Para 97% ou mais dos que receberam esse mesmo telefonema terá sido no máximo um susto. Para os sem descendentes, uma curiosidade a contar para os amigos ou comentar no Facebook. Mas para 100% dos chamadores é mais um dia de trabalho, supervisionado pelo gerente de alguma facção criminosa.

Os telefonemas mal sucedidos consomem de 15 a 25 segundos. Dá três por minuto, 180 por hora, mais de mil por dia. Se a taxa de sucesso for de 1%, dez vítimas terão contribuído para a remuneração do negócio ao final da jornada. Multiplique-se pelo número de presos com celular a serviço do PCC, CV e outras siglas que comandam os presídios brasileiros. Daí ter se tornado mais uma anomalia normalizada no Brasil. Não é a única.

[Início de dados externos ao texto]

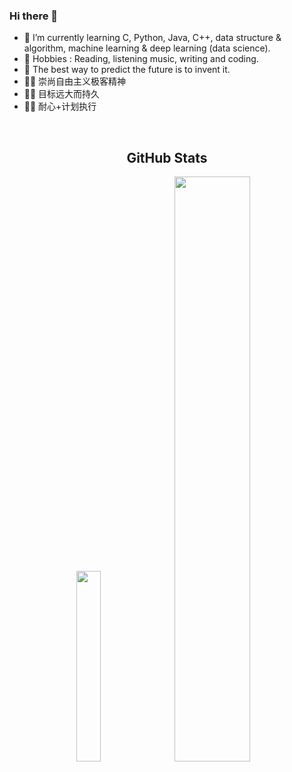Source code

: ### Hi there 👋

<!--
**Algo-Goer/Algo-Goer** is a ✨ _special_ ✨ repository because its `README.md` (this file) appears on your GitHub profile.

Here are some ideas to get you started:

-->

+ 🌱 I’m currently learning C, Python, Java, C++, data structure & algorithm, machine learning & deep learning (data science).
+ 💐 Hobbies : Reading, listening music, writing and coding.
+ 🧚‍ The best way to predict the future is to invent it.
+ 🧚‍♀️ 崇尚自由主义极客精神
+ 🧚‍♀️ 目标远大而持久
+ 🧚‍♀️ 耐心+计划执行
<br>
<h2 align="center"> GitHub Stats </h2>

<p align="center">
  <img width="28%" src="https://github-readme-stats.vercel.app/api/top-langs/?username=Algo-Goer&lshow_icons=true&theme=tokyonight" />
  <img width="49%" src="https://github-readme-stats.vercel.app/api?username=Algo-Goer&show_icons=true&theme=tokyonight" />
</p>
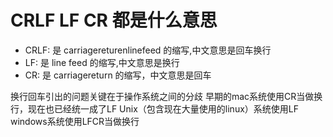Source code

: # CRLF LF CR 都是什么意思
* CRLF: 是 carriagereturenlinefeed 的缩写,中文意思是回车换行
* LF: 是 line feed 的缩写,中文意思是换行
* CR: 是 carriagereturn 的缩写，中文意思是回车  

换行回车引出的问题关键在于操作系统之间的分歧
早期的mac系统使用CR当做换行，现在也已经统一成了LF
Unix（包含现在大量使用的linux）系统使用LF
windows系统使用LFCR当做换行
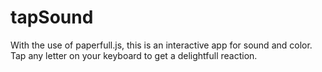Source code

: # tapSound
With the use of paperfull.js, this is an interactive app for sound and color. 
Tap any letter on your keyboard to get a delightfull reaction. 
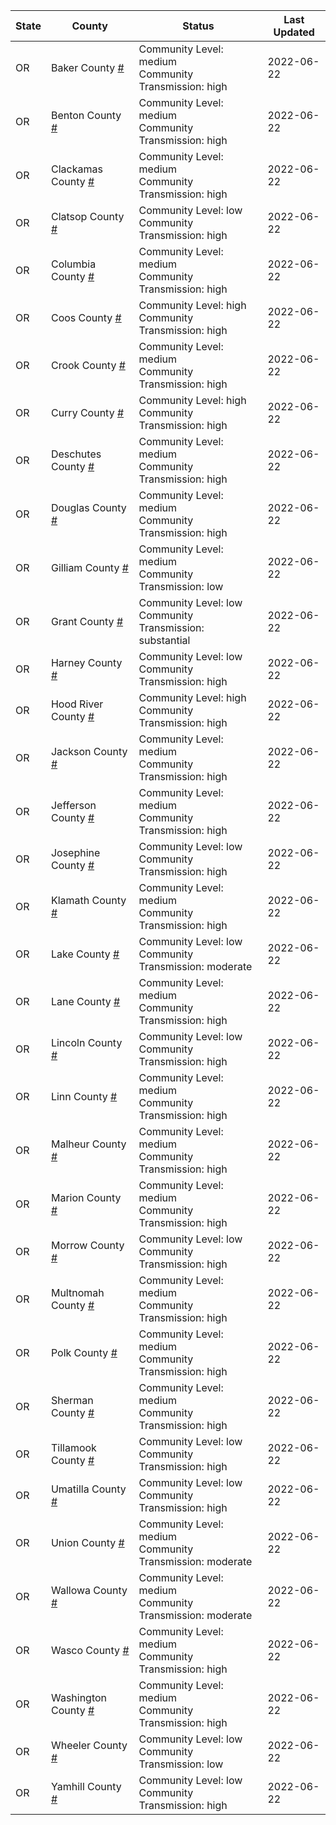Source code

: State | County | Status | Last Updated
--- | --- | --- | --- 
OR | Baker County <a href="#baker_county">#</a> | <a name="baker_county"></a>Community Level: medium<br/>Community Transmission: high | 2022-06-22
OR | Benton County <a href="#benton_county">#</a> | <a name="benton_county"></a>Community Level: medium<br/>Community Transmission: high | 2022-06-22
OR | Clackamas County <a href="#clackamas_county">#</a> | <a name="clackamas_county"></a>Community Level: medium<br/>Community Transmission: high | 2022-06-22
OR | Clatsop County <a href="#clatsop_county">#</a> | <a name="clatsop_county"></a>Community Level: low<br/>Community Transmission: high | 2022-06-22
OR | Columbia County <a href="#columbia_county">#</a> | <a name="columbia_county"></a>Community Level: medium<br/>Community Transmission: high | 2022-06-22
OR | Coos County <a href="#coos_county">#</a> | <a name="coos_county"></a>Community Level: high<br/>Community Transmission: high | 2022-06-22
OR | Crook County <a href="#crook_county">#</a> | <a name="crook_county"></a>Community Level: medium<br/>Community Transmission: high | 2022-06-22
OR | Curry County <a href="#curry_county">#</a> | <a name="curry_county"></a>Community Level: high<br/>Community Transmission: high | 2022-06-22
OR | Deschutes County <a href="#deschutes_county">#</a> | <a name="deschutes_county"></a>Community Level: medium<br/>Community Transmission: high | 2022-06-22
OR | Douglas County <a href="#douglas_county">#</a> | <a name="douglas_county"></a>Community Level: medium<br/>Community Transmission: high | 2022-06-22
OR | Gilliam County <a href="#gilliam_county">#</a> | <a name="gilliam_county"></a>Community Level: medium<br/>Community Transmission: low | 2022-06-22
OR | Grant County <a href="#grant_county">#</a> | <a name="grant_county"></a>Community Level: low<br/>Community Transmission: substantial | 2022-06-22
OR | Harney County <a href="#harney_county">#</a> | <a name="harney_county"></a>Community Level: low<br/>Community Transmission: high | 2022-06-22
OR | Hood River County <a href="#hood_river_county">#</a> | <a name="hood_river_county"></a>Community Level: high<br/>Community Transmission: high | 2022-06-22
OR | Jackson County <a href="#jackson_county">#</a> | <a name="jackson_county"></a>Community Level: medium<br/>Community Transmission: high | 2022-06-22
OR | Jefferson County <a href="#jefferson_county">#</a> | <a name="jefferson_county"></a>Community Level: medium<br/>Community Transmission: high | 2022-06-22
OR | Josephine County <a href="#josephine_county">#</a> | <a name="josephine_county"></a>Community Level: low<br/>Community Transmission: high | 2022-06-22
OR | Klamath County <a href="#klamath_county">#</a> | <a name="klamath_county"></a>Community Level: medium<br/>Community Transmission: high | 2022-06-22
OR | Lake County <a href="#lake_county">#</a> | <a name="lake_county"></a>Community Level: low<br/>Community Transmission: moderate | 2022-06-22
OR | Lane County <a href="#lane_county">#</a> | <a name="lane_county"></a>Community Level: medium<br/>Community Transmission: high | 2022-06-22
OR | Lincoln County <a href="#lincoln_county">#</a> | <a name="lincoln_county"></a>Community Level: low<br/>Community Transmission: high | 2022-06-22
OR | Linn County <a href="#linn_county">#</a> | <a name="linn_county"></a>Community Level: medium<br/>Community Transmission: high | 2022-06-22
OR | Malheur County <a href="#malheur_county">#</a> | <a name="malheur_county"></a>Community Level: medium<br/>Community Transmission: high | 2022-06-22
OR | Marion County <a href="#marion_county">#</a> | <a name="marion_county"></a>Community Level: medium<br/>Community Transmission: high | 2022-06-22
OR | Morrow County <a href="#morrow_county">#</a> | <a name="morrow_county"></a>Community Level: low<br/>Community Transmission: high | 2022-06-22
OR | Multnomah County <a href="#multnomah_county">#</a> | <a name="multnomah_county"></a>Community Level: medium<br/>Community Transmission: high | 2022-06-22
OR | Polk County <a href="#polk_county">#</a> | <a name="polk_county"></a>Community Level: medium<br/>Community Transmission: high | 2022-06-22
OR | Sherman County <a href="#sherman_county">#</a> | <a name="sherman_county"></a>Community Level: medium<br/>Community Transmission: high | 2022-06-22
OR | Tillamook County <a href="#tillamook_county">#</a> | <a name="tillamook_county"></a>Community Level: low<br/>Community Transmission: high | 2022-06-22
OR | Umatilla County <a href="#umatilla_county">#</a> | <a name="umatilla_county"></a>Community Level: low<br/>Community Transmission: high | 2022-06-22
OR | Union County <a href="#union_county">#</a> | <a name="union_county"></a>Community Level: medium<br/>Community Transmission: moderate | 2022-06-22
OR | Wallowa County <a href="#wallowa_county">#</a> | <a name="wallowa_county"></a>Community Level: medium<br/>Community Transmission: moderate | 2022-06-22
OR | Wasco County <a href="#wasco_county">#</a> | <a name="wasco_county"></a>Community Level: medium<br/>Community Transmission: high | 2022-06-22
OR | Washington County <a href="#washington_county">#</a> | <a name="washington_county"></a>Community Level: medium<br/>Community Transmission: high | 2022-06-22
OR | Wheeler County <a href="#wheeler_county">#</a> | <a name="wheeler_county"></a>Community Level: low<br/>Community Transmission: low | 2022-06-22
OR | Yamhill County <a href="#yamhill_county">#</a> | <a name="yamhill_county"></a>Community Level: low<br/>Community Transmission: high | 2022-06-22

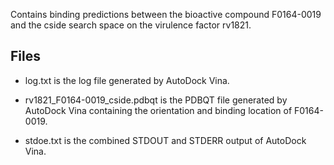 Contains binding predictions between the bioactive compound F0164-0019 and the cside search space on the virulence factor rv1821.

## Files

- log.txt is the log file generated by AutoDock Vina.

- rv1821_F0164-0019_cside.pdbqt is the PDBQT file generated by AutoDock Vina containing the orientation and binding location of F0164-0019.

- stdoe.txt is the combined STDOUT and STDERR output of AutoDock Vina.

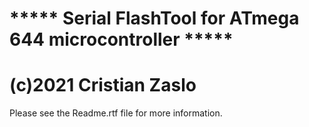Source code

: # ***** Serial FlashTool for ATmega 644 microcontroller *****
# (c)2021 Cristian Zaslo

Please see the Readme.rtf file for more information.

 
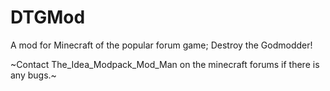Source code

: DTGMod
======

A mod for Minecraft of the popular forum game; Destroy the Godmodder!

~Contact The_Idea_Modpack_Mod_Man on the minecraft forums if there is any bugs.~
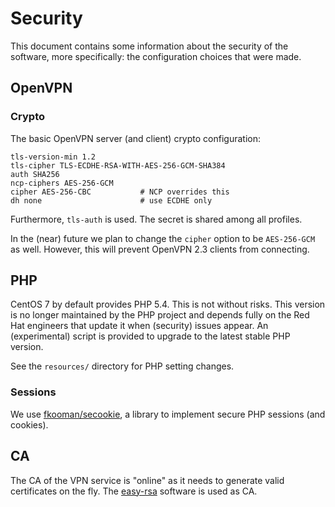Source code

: # Security

This document contains some information about the security of the software, 
more specifically: the configuration choices that were made.

## OpenVPN

### Crypto

The basic OpenVPN server (and client) crypto configuration:

    tls-version-min 1.2
    tls-cipher TLS-ECDHE-RSA-WITH-AES-256-GCM-SHA384
    auth SHA256
    ncp-ciphers AES-256-GCM
    cipher AES-256-CBC           # NCP overrides this
    dh none                      # use ECDHE only

Furthermore, `tls-auth` is used. The secret is shared among all profiles.

In the (near) future we plan to change the `cipher` option to be `AES-256-GCM` 
as well. However, this will prevent OpenVPN 2.3 clients from connecting.

## PHP

CentOS 7 by default provides PHP 5.4. This is not without risks. This version 
is no longer maintained by the PHP project and depends fully on the Red Hat 
engineers that update it when (security) issues appear. An (experimental) 
script is provided to upgrade to the latest stable PHP version.

See the `resources/` directory for PHP setting changes.

### Sessions

We use [fkooman/secookie](https://github.com/fkooman/php-secookie), a library
to implement secure PHP sessions (and cookies).

## CA

The CA of the VPN service is "online" as it needs to generate valid 
certificates on the fly. The [easy-rsa](https://github.com/OpenVPN/easy-rsa) 
software is used as CA.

Uma versão modernizada do golpe é aplicada aos amigos e conhecidos de quem tem um smartphone roubado. O ladrão dá preferência aos que já estão ligados - na mão dos donos, ou nos painéis de seus carros com o Waze a indicar-lhes o caminho. É que assim o celular já vem desbloqueado: basta vasculhar nas trocas de mensagens pelo WhatsApp para achar as vítimas.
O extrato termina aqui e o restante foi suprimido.